Son ellas las que desmoralizadas se van a dormir sin poder dormir porque ese día no los hallaron, pero que con esperanza renovada se levantan a seguirles buscando. Día tras día, mes tras mes, año tras año, campaña política tras campaña política, merolico tras merolico, gobierno tras gobierno.
No imagino un dolor más grande que el de una madre que, atormentada de día y de noche, no puede sepultar a su hija o hijo que un día salió de casa y que jamás regresó. Madres que no se resignan a olvidar los sueños de sus hijos desaparecidos, a dejar de escuchar las voces y las risas de sus hijas que les ruegan que no las olviden.
Sólo el amor de madre las mantiene en pie, caminando descalzas con el corazón en la mano sobre el dolor lacerante de la lejanía forzada; sólo ese amor maternal les da fuerza para cada mañana continuar hurgando la tierra jugándose la vida mientras buscan a sus desaparecidos.
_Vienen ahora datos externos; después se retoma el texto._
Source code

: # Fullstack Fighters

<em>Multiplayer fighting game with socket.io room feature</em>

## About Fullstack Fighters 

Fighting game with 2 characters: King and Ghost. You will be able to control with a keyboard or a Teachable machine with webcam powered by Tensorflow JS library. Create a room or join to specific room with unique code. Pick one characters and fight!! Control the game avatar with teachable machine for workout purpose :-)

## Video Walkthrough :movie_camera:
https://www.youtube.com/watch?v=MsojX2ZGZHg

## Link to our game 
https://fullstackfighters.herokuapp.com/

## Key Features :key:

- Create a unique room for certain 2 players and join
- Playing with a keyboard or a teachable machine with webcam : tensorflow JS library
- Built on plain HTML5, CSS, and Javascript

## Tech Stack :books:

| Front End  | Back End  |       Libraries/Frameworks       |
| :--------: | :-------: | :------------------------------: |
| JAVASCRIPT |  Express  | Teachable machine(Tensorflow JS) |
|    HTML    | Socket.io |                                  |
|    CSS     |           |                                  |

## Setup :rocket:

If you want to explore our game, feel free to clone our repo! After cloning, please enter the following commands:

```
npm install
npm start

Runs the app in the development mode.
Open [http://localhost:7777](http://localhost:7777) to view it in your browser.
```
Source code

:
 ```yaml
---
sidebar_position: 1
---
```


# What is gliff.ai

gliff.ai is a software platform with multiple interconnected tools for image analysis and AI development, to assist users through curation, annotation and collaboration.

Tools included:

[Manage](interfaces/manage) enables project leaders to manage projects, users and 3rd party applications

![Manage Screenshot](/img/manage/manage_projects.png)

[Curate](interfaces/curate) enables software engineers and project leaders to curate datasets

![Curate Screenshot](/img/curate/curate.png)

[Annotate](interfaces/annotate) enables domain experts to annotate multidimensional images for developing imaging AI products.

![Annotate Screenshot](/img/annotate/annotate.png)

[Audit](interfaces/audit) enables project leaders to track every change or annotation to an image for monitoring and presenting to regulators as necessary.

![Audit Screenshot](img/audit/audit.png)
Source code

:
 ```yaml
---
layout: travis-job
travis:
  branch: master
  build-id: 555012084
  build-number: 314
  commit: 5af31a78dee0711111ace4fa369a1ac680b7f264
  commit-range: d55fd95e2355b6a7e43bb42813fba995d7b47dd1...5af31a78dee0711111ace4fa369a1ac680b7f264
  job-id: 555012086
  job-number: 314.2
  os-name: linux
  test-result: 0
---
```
Porque ellas bien saben, se los hemos demostrado una y otra vez, que nadie, absolutamente nadie más lo hará por ellas.
Pero a las madres también las desaparecen. No hay mayor tragedia que una madre que de buscadora pasó a ser buscada, porque la mataron y la desaparecieron buscando a sus hijos.
Esas, lectores, son las miles de madres mexicanas buscadoras que hoy no celebran su día, las miles de mujeres que en vida agonizan por la desaparición forzada de sus seres más queridos. Esas son las madres que hoy no recibirán una flor, un beso, una caricia o tan siquiera un “feliz día, mamá”. Esas son las madres que hoy, en su día, con amargura lloran pero que con tenacidad mañana seguirán buscando, infatigables, a sus desaparecidos con la esperanza de algún día hallarlos, vivos o muertos.
Por eso, servidor público, político, candidato: pida usted hoy perdón a su madre y a todas las madres de México. Por eso, por acción, por omisión, por no levantar la voz, todos deberíamos pedirles perdón a las madres en su día. Yo se lo pido a la mía, que hoy ya no está conmigo.